ASSIGNMENT - Your task is to retype every entry exactly while omitting the pictures.

Start of RECORDS FOR THE TASK

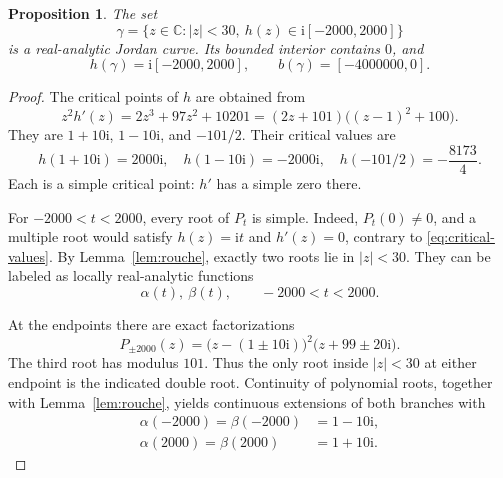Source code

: \documentclass[11pt,a4paper]{amsart}
\newtheorem{proposition}[theorem]{Proposition}
\theoremstyle{remark}
\numberwithin{equation}{section}
\newcommand{\C}{\mathbb C}
\newcommand{\ii}{\mathrm i}
\begin{document}
\begin{proposition}
\label{prop:curve}
The set
\begin{equation}
 \gamma=\{z\in\C:|z|<30,\ h(z)\in\ii[-2000,2000]\}
 \label{eq:gamma}
\end{equation}
is a real-analytic Jordan curve. Its bounded interior contains \(0\), and
\[
 h(\gamma)=\ii[-2000,2000],\qquad
 b(\gamma)=[-4000000,0].
\]
\end{proposition}

\begin{proof}
The critical points of \(h\) are obtained from
\begin{equation}
 z^2h'(z)=2z^3+97z^2+10201
        =(2z+101)\bigl((z-1)^2+100\bigr).
 \label{eq:critical-factor}
\end{equation}
They are \(1+10\ii\), \(1-10\ii\), and \(-101/2\). Their critical values are
\begin{equation}
 h(1+10\ii)=2000\ii,\quad
 h(1-10\ii)=-2000\ii,\quad
 h(-101/2)=-\frac{8173}{4}.
 \label{eq:critical-values}
\end{equation}
Each is a simple critical point: \(h'\) has a simple zero there.

For \(-2000<t<2000\), every root of \(P_t\) is simple. Indeed, \(P_t(0)\neq0\), and a multiple root would satisfy \(h(z)=\ii t\) and \(h'(z)=0\), contrary to \eqref{eq:critical-values}. By Lemma~\ref{lem:rouche}, exactly two roots lie in \(|z|<30\). They can be labeled as locally real-analytic functions
\[
 \alpha(t),\ \beta(t),\qquad -2000<t<2000.
\]



At the endpoints there are exact factorizations
\begin{equation}
 P_{\pm2000}(z)
   =\bigl(z-(1\pm10\ii)\bigr)^2\bigl(z+99\pm20\ii\bigr).
 \label{eq:endpoint-factors}
\end{equation}
The third root has modulus \(101\). Thus the only root inside \(|z|<30\) at either endpoint is the indicated double root. Continuity of polynomial roots, together with Lemma~\ref{lem:rouche}, yields continuous extensions of both branches with
\begin{align*}
 \alpha(-2000)=\beta(-2000)&=1-10\ii,\\
 \alpha(2000)=\beta(2000)&=1+10\ii.
\end{align*}


\end{proof}
\end{document}
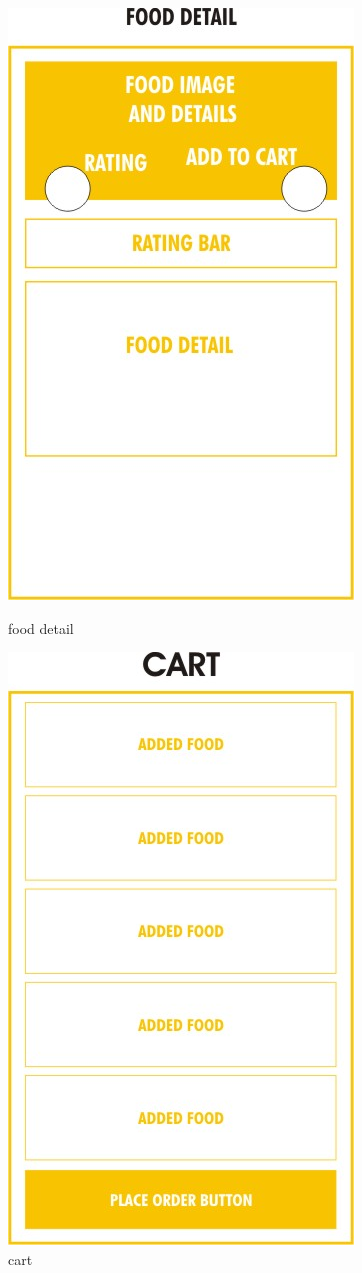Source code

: \documentclass[12pt]{article}
\begin{document}
\begin{figure}
\includegraphics[scale=0.4]{milestone2/2.jpeg}
\caption{food detail}
\includegraphics[scale=0.4]{milestone2/3.jpeg}
\caption{cart}

\end{figure}
\end{document}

End of RECORDS FOR THE TASK

FINISHED EXERCISE -
Source code

: \documentclass[11pt,a4paper]{amsart}
\newtheorem{proposition}[theorem]{Proposition}
\theoremstyle{remark}
\numberwithin{equation}{section}
\newcommand{\C}{\mathbb C}
\newcommand{\ii}{\mathrm i}
\begin{document}
\begin{proposition}
\label{prop:curve}
The set
\begin{equation}
 \gamma=\{z\in\C:|z|<30,\ h(z)\in\ii[-2000,2000]\}
 \label{eq:gamma}
\end{equation}
is a real-analytic Jordan curve. Its bounded interior contains \(0\), and
\[
 h(\gamma)=\ii[-2000,2000],\qquad
 b(\gamma)=[-4000000,0].
\]
\end{proposition}

\begin{proof}
The critical points of \(h\) are obtained from
\begin{equation}
 z^2h'(z)=2z^3+97z^2+10201
        =(2z+101)\bigl((z-1)^2+100\bigr).
 \label{eq:critical-factor}
\end{equation}
They are \(1+10\ii\), \(1-10\ii\), and \(-101/2\). Their critical values are
\begin{equation}
 h(1+10\ii)=2000\ii,\quad
 h(1-10\ii)=-2000\ii,\quad
 h(-101/2)=-\frac{8173}{4}.
 \label{eq:critical-values}
\end{equation}
Each is a simple critical point: \(h'\) has a simple zero there.

For \(-2000<t<2000\), every root of \(P_t\) is simple. Indeed, \(P_t(0)\neq0\), and a multiple root would satisfy \(h(z)=\ii t\) and \(h'(z)=0\), contrary to \eqref{eq:critical-values}. By Lemma~\ref{lem:rouche}, exactly two roots lie in \(|z|<30\). They can be labeled as locally real-analytic functions
\[
 \alpha(t),\ \beta(t),\qquad -2000<t<2000.
\]



At the endpoints there are exact factorizations
\begin{equation}
 P_{\pm2000}(z)
   =\bigl(z-(1\pm10\ii)\bigr)^2\bigl(z+99\pm20\ii\bigr).
 \label{eq:endpoint-factors}
\end{equation}
The third root has modulus \(101\). Thus the only root inside \(|z|<30\) at either endpoint is the indicated double root. Continuity of polynomial roots, together with Lemma~\ref{lem:rouche}, yields continuous extensions of both branches with
\begin{align*}
 \alpha(-2000)=\beta(-2000)&=1-10\ii,\\
 \alpha(2000)=\beta(2000)&=1+10\ii.
\end{align*}


\end{proof}
\end{document}
Source code

: \documentclass[12pt]{article}
\begin{document}
\begin{figure}
\includegraphics[scale=0.4]{milestone2/2.jpeg}
\caption{food detail}
\includegraphics[scale=0.4]{milestone2/3.jpeg}
\caption{cart}

\end{figure}
\end{document}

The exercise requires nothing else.